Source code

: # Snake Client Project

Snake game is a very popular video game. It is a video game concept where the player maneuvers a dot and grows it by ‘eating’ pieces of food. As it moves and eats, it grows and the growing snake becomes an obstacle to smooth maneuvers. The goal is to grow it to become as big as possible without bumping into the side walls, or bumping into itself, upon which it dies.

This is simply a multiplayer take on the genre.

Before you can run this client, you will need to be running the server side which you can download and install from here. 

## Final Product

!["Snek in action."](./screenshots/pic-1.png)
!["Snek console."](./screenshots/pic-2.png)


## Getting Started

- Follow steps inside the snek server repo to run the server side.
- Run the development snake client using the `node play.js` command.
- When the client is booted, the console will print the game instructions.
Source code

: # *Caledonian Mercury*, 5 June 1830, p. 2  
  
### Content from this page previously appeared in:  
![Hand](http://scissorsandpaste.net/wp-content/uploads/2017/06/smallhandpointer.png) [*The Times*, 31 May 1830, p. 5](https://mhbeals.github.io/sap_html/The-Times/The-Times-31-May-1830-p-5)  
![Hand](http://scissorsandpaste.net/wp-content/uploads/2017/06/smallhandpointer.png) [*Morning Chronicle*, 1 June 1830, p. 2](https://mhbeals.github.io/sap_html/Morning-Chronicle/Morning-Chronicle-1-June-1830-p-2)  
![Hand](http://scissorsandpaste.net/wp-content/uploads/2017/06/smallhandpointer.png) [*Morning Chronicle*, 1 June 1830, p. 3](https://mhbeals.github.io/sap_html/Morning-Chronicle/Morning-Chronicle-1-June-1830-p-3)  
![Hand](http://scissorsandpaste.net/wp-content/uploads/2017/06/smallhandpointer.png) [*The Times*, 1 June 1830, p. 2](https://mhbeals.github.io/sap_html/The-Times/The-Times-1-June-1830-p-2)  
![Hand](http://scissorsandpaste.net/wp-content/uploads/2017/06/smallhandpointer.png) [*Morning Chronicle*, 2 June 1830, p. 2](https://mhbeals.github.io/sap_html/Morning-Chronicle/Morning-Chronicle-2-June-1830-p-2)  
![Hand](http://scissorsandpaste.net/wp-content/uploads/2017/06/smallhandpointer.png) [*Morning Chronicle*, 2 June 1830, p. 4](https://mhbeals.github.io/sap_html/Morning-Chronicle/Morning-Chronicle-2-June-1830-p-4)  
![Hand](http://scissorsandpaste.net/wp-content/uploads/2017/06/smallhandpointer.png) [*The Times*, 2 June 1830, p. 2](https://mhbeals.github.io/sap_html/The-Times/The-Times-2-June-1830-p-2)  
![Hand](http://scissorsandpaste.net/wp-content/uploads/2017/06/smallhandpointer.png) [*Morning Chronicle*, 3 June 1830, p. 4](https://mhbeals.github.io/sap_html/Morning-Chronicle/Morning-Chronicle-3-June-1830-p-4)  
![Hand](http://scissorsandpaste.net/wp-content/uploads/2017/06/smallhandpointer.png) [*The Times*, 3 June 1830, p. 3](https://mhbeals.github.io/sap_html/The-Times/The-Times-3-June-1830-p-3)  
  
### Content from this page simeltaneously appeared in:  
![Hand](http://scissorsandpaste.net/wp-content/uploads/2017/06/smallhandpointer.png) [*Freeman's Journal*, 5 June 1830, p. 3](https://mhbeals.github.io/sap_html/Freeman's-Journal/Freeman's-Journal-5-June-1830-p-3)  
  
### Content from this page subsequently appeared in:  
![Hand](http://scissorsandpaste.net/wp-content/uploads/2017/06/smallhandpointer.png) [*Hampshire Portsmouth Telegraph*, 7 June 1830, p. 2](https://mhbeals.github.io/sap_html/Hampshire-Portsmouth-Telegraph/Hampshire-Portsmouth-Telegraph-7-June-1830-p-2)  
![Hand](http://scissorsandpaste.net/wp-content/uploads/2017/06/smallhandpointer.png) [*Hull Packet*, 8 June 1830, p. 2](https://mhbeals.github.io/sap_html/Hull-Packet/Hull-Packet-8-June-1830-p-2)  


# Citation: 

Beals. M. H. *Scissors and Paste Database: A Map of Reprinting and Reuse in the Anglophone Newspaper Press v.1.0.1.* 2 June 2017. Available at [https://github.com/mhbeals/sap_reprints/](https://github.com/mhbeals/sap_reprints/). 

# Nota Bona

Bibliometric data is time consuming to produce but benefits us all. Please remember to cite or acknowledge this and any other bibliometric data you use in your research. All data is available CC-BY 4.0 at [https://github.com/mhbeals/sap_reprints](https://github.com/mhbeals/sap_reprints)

....................

_Problem details:_ Reproduce, word for word, all of the entries above.

_Task output:_
Source code

: # Snake Client Project

Snake game is a very popular video game. It is a video game concept where the player maneuvers a dot and grows it by ‘eating’ pieces of food. As it moves and eats, it grows and the growing snake becomes an obstacle to smooth maneuvers. The goal is to grow it to become as big as possible without bumping into the side walls, or bumping into itself, upon which it dies.

This is simply a multiplayer take on the genre.

Before you can run this client, you will need to be running the server side which you can download and install from here. 

## Final Product

!["Snek in action."](./screenshots/pic-1.png)
!["Snek console."](./screenshots/pic-2.png)


## Getting Started

- Follow steps inside the snek server repo to run the server side.
- Run the development snake client using the `node play.js` command.
- When the client is booted, the console will print the game instructions.
Source code

: # *Caledonian Mercury*, 5 June 1830, p. 2  
  
### Content from this page previously appeared in:  
![Hand](http://scissorsandpaste.net/wp-content/uploads/2017/06/smallhandpointer.png) [*The Times*, 31 May 1830, p. 5](https://mhbeals.github.io/sap_html/The-Times/The-Times-31-May-1830-p-5)  
![Hand](http://scissorsandpaste.net/wp-content/uploads/2017/06/smallhandpointer.png) [*Morning Chronicle*, 1 June 1830, p. 2](https://mhbeals.github.io/sap_html/Morning-Chronicle/Morning-Chronicle-1-June-1830-p-2)  
![Hand](http://scissorsandpaste.net/wp-content/uploads/2017/06/smallhandpointer.png) [*Morning Chronicle*, 1 June 1830, p. 3](https://mhbeals.github.io/sap_html/Morning-Chronicle/Morning-Chronicle-1-June-1830-p-3)  
![Hand](http://scissorsandpaste.net/wp-content/uploads/2017/06/smallhandpointer.png) [*The Times*, 1 June 1830, p. 2](https://mhbeals.github.io/sap_html/The-Times/The-Times-1-June-1830-p-2)  
![Hand](http://scissorsandpaste.net/wp-content/uploads/2017/06/smallhandpointer.png) [*Morning Chronicle*, 2 June 1830, p. 2](https://mhbeals.github.io/sap_html/Morning-Chronicle/Morning-Chronicle-2-June-1830-p-2)  
![Hand](http://scissorsandpaste.net/wp-content/uploads/2017/06/smallhandpointer.png) [*Morning Chronicle*, 2 June 1830, p. 4](https://mhbeals.github.io/sap_html/Morning-Chronicle/Morning-Chronicle-2-June-1830-p-4)  
![Hand](http://scissorsandpaste.net/wp-content/uploads/2017/06/smallhandpointer.png) [*The Times*, 2 June 1830, p. 2](https://mhbeals.github.io/sap_html/The-Times/The-Times-2-June-1830-p-2)  
![Hand](http://scissorsandpaste.net/wp-content/uploads/2017/06/smallhandpointer.png) [*Morning Chronicle*, 3 June 1830, p. 4](https://mhbeals.github.io/sap_html/Morning-Chronicle/Morning-Chronicle-3-June-1830-p-4)  
![Hand](http://scissorsandpaste.net/wp-content/uploads/2017/06/smallhandpointer.png) [*The Times*, 3 June 1830, p. 3](https://mhbeals.github.io/sap_html/The-Times/The-Times-3-June-1830-p-3)  
  
### Content from this page simeltaneously appeared in:  
![Hand](http://scissorsandpaste.net/wp-content/uploads/2017/06/smallhandpointer.png) [*Freeman's Journal*, 5 June 1830, p. 3](https://mhbeals.github.io/sap_html/Freeman's-Journal/Freeman's-Journal-5-June-1830-p-3)  
  
### Content from this page subsequently appeared in:  
![Hand](http://scissorsandpaste.net/wp-content/uploads/2017/06/smallhandpointer.png) [*Hampshire Portsmouth Telegraph*, 7 June 1830, p. 2](https://mhbeals.github.io/sap_html/Hampshire-Portsmouth-Telegraph/Hampshire-Portsmouth-Telegraph-7-June-1830-p-2)  
![Hand](http://scissorsandpaste.net/wp-content/uploads/2017/06/smallhandpointer.png) [*Hull Packet*, 8 June 1830, p. 2](https://mhbeals.github.io/sap_html/Hull-Packet/Hull-Packet-8-June-1830-p-2)  


# Citation: 

Beals. M. H. *Scissors and Paste Database: A Map of Reprinting and Reuse in the Anglophone Newspaper Press v.1.0.1.* 2 June 2017. Available at [https://github.com/mhbeals/sap_reprints/](https://github.com/mhbeals/sap_reprints/). 

# Nota Bona

Bibliometric data is time consuming to produce but benefits us all. Please remember to cite or acknowledge this and any other bibliometric data you use in your research. All data is available CC-BY 4.0 at [https://github.com/mhbeals/sap_reprints](https://github.com/mhbeals/sap_reprints)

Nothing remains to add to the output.